**Task details**
Your task is to copy every line of the entries that contains "created".
........
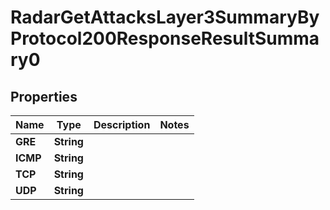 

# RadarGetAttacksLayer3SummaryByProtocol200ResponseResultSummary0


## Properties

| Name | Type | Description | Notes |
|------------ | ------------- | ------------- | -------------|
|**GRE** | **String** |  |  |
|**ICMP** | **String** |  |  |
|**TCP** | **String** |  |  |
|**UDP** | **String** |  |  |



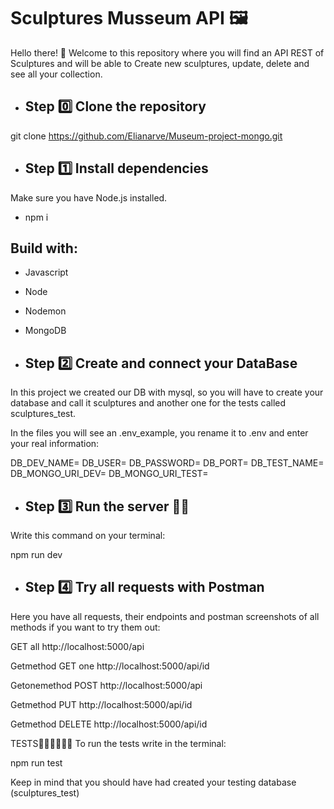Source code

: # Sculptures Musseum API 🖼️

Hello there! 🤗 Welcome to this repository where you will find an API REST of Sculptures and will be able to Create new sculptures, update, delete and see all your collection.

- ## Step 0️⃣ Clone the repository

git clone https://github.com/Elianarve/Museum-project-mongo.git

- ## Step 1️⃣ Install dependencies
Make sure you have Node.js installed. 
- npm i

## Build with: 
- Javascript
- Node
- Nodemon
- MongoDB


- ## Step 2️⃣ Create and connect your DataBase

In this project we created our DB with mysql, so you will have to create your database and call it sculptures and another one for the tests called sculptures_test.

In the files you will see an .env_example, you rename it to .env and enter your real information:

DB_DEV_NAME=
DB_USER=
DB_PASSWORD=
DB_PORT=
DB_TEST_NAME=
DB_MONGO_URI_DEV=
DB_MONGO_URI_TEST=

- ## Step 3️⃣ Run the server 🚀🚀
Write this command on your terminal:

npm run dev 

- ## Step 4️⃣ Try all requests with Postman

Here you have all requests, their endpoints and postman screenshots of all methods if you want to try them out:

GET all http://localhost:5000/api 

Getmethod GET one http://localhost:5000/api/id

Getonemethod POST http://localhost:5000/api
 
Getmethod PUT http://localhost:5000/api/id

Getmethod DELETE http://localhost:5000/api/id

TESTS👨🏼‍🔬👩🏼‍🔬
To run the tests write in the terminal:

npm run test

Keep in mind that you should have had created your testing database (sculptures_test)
........
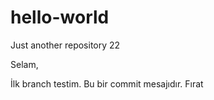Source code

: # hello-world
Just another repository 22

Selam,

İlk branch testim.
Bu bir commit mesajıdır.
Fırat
........
**The answer**
In this project we created our DB with mysql, so you will have to create your database and call it sculptures and another one for the tests called sculptures_test.
Keep in mind that you should have had created your testing database (sculptures_test)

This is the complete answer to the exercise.